May 12 2009

Looks like the Financial Times could use a high school economics lesson!

FT.com / MARKETS / Commodities – Shortages stir coffee and sugar prices

My favorite economics blog, Environmental Economics, points to an article from the Financial times that appears to make a very elementary mistake in its use of basic economics terminology. Read the excerpt and answer the questions that follow.

Shortages stir coffee and sugar prices
By Javier Blas and Jenny Wiggins in London
Published: May 10 2009

Caffeine addicts face higher prices for their daily fix as the wholesale cost of both coffee and sugar rise sharply because of poor crops and robust demand.

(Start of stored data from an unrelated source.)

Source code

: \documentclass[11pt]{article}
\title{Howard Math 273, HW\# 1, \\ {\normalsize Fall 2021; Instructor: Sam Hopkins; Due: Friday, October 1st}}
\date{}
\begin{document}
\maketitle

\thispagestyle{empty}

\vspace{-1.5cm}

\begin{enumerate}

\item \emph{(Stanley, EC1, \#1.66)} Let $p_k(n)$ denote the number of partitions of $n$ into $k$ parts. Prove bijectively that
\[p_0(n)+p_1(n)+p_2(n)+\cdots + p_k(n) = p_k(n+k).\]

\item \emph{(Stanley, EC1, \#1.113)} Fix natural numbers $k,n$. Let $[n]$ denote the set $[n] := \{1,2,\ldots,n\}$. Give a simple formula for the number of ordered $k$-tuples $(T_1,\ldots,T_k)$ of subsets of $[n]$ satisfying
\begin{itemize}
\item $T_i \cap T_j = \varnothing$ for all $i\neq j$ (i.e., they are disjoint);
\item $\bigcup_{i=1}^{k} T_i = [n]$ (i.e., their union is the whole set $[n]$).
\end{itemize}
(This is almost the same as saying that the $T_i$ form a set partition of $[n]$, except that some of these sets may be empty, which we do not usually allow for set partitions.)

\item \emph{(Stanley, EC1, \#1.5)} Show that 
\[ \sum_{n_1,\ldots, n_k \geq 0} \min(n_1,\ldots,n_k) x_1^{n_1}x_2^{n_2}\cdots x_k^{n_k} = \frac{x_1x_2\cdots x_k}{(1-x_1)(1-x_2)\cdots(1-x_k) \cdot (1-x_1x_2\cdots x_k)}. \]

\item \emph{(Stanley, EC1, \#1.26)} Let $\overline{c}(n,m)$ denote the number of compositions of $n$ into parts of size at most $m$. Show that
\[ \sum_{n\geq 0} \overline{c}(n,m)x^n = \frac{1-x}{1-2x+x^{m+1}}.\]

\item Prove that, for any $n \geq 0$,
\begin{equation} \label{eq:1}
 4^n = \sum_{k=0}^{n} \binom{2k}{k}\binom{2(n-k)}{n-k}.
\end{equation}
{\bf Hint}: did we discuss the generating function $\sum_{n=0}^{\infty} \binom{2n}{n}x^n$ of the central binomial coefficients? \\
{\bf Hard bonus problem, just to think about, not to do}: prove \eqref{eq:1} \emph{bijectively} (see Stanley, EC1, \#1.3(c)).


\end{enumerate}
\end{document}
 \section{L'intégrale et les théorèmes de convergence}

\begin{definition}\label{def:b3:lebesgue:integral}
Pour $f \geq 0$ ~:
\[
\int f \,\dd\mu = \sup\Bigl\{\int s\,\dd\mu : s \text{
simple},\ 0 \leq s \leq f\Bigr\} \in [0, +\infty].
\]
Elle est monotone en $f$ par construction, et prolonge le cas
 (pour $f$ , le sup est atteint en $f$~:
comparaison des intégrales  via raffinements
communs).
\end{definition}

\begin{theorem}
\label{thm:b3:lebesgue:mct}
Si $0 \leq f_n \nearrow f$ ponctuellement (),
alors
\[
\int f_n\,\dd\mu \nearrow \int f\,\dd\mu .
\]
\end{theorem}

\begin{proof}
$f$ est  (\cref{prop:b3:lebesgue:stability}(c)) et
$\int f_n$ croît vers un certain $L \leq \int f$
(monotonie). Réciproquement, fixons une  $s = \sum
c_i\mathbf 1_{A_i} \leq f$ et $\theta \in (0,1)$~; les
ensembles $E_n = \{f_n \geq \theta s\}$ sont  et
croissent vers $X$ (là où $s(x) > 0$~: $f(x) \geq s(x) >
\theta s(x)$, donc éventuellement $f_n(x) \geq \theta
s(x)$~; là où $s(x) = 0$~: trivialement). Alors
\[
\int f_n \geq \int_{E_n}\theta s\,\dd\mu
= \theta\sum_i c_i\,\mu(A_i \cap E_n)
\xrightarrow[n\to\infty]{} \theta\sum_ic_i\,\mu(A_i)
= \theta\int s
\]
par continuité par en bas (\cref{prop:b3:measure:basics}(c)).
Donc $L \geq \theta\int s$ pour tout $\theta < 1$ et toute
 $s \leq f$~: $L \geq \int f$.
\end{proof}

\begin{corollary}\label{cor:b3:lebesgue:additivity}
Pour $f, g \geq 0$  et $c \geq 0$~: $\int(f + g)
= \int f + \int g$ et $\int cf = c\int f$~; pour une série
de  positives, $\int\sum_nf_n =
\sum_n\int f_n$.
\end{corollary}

“We are in a dangerous situation,” Andrea Illy, chief executive of Italy’s leading coffee ­company, told the Financial Times, warning that prices could “explode” due to supply shortages.

Discussion Questions:

  1. Define “shortage”.
  2. Does the rising price of coffee indicate that there are shortages in the market? Why or why not?
  3. Would “poor crops and robust demand” necessarily combine to create a shortage of coffee? Why or why not?
  4. What would lead to a shortage of coffee, based on the economic definition of the term “shortage”.

About the author: Jason Welker is a teacher at Zurich International School in Switzerland, where he teaches Advanced Placement and International Baccalaureate Economics. Jason was an international school student in Malaysia before studying economics at Seattle University then earning his Masters in Education. He calls Seattle and Northern Idaho home. In addition to maintaining an economics wiki and this blog for economics student and educators, Jason also gives presentations on using Web 2.0 tools in education at workshops and conferences around the world. His economics wiki won the 2007 "Best Educational Wiki" award from the "EduBlog Awards".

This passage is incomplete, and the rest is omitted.